Los
economistas clásicos, desde Bastiat hasta Smith, nos enseñaron muy claramente, que la medida del
costo político es, necesariamente, el costo de lo que no se ve. En pocas palabras,
la efectividad de un esquema de políticas públicas depende, necesariamente, de
las oportunidades perdidas y de todo aquello que pudo haberse hecho y que no se
llevó a cabo.
Sin embargo,
para América Latina, me parece que tiene también mucha importancia aquello que
normalmente sí se ve. Y esta idea de lo que se ve, no necesariamente se
relaciona con políticas públicas o esquemas de gobierno, sino con el mundo de
la imagen política. Axial es la imagen política, tiende a engañarnos y levantar
falsas expectativas. Revisemos algunos ejemplos.
Lo mismo podría
decirse de la saliente administración del Presidente Vicente Fox. Vicente Fox,
vestido de botas vaqueras y hebilla ancha, ilusionó a la juventud electoral
mexicana. Sus asesores en imagen lo alejaron del tradicional político mexicano,
vestido de negro, con colores sobrios y un tono de voz monótono.
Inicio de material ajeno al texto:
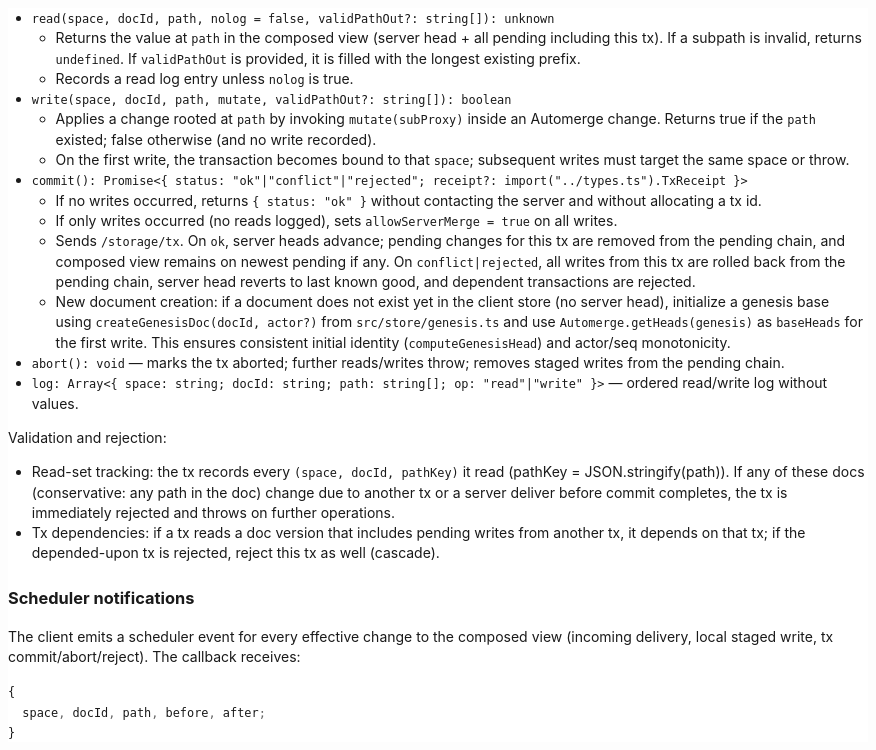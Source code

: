 - `read(space, docId, path, nolog = false, validPathOut?: string[]): unknown`
  - Returns the value at `path` in the composed view (server head + all pending
    including this tx). If a subpath is invalid, returns `undefined`. If
    `validPathOut` is provided, it is filled with the longest existing prefix.
  - Records a read log entry unless `nolog` is true.
- `write(space, docId, path, mutate, validPathOut?: string[]): boolean`
  - Applies a change rooted at `path` by invoking `mutate(subProxy)` inside an
    Automerge change. Returns true if the `path` existed; false otherwise (and
    no write recorded).
  - On the first write, the transaction becomes bound to that `space`;
    subsequent writes must target the same space or throw.
- `commit(): Promise<{ status: "ok"|"conflict"|"rejected"; receipt?: import("../types.ts").TxReceipt }>`
  - If no writes occurred, returns `{ status: "ok" }` without contacting the
    server and without allocating a tx id.
  - If only writes occurred (no reads logged), sets `allowServerMerge = true` on
    all writes.
  - Sends `/storage/tx`. On `ok`, server heads advance; pending changes for this
    tx are removed from the pending chain, and composed view remains on newest
    pending if any. On `conflict|rejected`, all writes from this tx are rolled
    back from the pending chain, server head reverts to last known good, and
    dependent transactions are rejected.
  - New document creation: if a document does not exist yet in the client store
    (no server head), initialize a genesis base using
    `createGenesisDoc(docId, actor?)` from `src/store/genesis.ts` and use
    `Automerge.getHeads(genesis)` as `baseHeads` for the first write. This
    ensures consistent initial identity (`computeGenesisHead`) and actor/seq
    monotonicity.
- `abort(): void` — marks the tx aborted; further reads/writes throw; removes
  staged writes from the pending chain.
- `log: Array<{ space: string; docId: string; path: string[]; op: "read"|"write" }>`
  — ordered read/write log without values.

Validation and rejection:

- Read-set tracking: the tx records every `(space, docId, pathKey)` it read
  (pathKey = JSON.stringify(path)). If any of these docs (conservative: any path
  in the doc) change due to another tx or a server deliver before commit
  completes, the tx is immediately rejected and throws on further operations.
- Tx dependencies: if a tx reads a doc version that includes pending writes from
  another tx, it depends on that tx; if the depended-upon tx is rejected, reject
  this tx as well (cascade).

### Scheduler notifications

The client emits a scheduler event for every effective change to the composed
view (incoming delivery, local staged write, tx commit/abort/reject). The
callback receives:

```ts
{
  space, docId, path, before, after;
}
```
Cautivar al electorado
mexicano que deseaba un cambio en el país, en un país donde las clases medias y
los jóvenes se habían cansado ya de la imagen rígida de los presidentes priístas,
fue posible porque un grupo de asesores en imagen combinaron el discurso de
cambio y rechazo al pasado con una imagen política que rompía con todos los cánones
conocidos: El primer presidente del siglo XXI en México no sería mas un masón
anticlerical, tecnócrata formado en las universidades elites de la costa este
norteamericana con una proyección de estilo sobria y de poder total: Colores
negros y tonos secos. El nuevo Presidente hablaría tal y como cualquier
ranchero, pensaría tal y como cualquier vendedor de la calle que únicamente
busca hacer una ganancia, comería en puestos callejeros junto con cualquier otro
ciudadano.
Pero cuando
la imagen política pasa del plano de la campaña electoral, encontramos un
Presidente tan incapaz de enfrentarse a los problemas de la nación como cualquier
otro neófito en materia de política.
¿Que podemos
concluir?
Grandes
sectores de la población en el hemisferio ahora entienden cuán cerca están de
perder muchos de los logros conseguidos con mucho trabajo en los años recientes
si el análisis de los discursos políticos no conlleva un mayor esfuerzo. Por
otro lado, se dan cuenta de que el tiempo corre en contra a la hora de resolver
problemas de pobreza, desempleo e injusticia, y que una imagen de hombre
trabajador, campechano y de cojones fuertes no es lo suficiente. La magia y el
poder de la imagen política pueden ayudarnos a romper los paradigmas en materia
electoral, pueden ayudarnos a dar saltos históricos convirtiendo en realidad lo
que las masas sueñan y añoran. Pero el elemento clave es guiarnos por la racionalidad
de las propuestas, y no por estímulos emocionales como las imágenes de
televisión: lo que un candidato transmite –su feeling-, las sensaciones. Por
eso es tan importante la primera como la última impresión que se deja en la
audiencia.
Y en eso,
los asesores de imagen tenemos mucho que decir.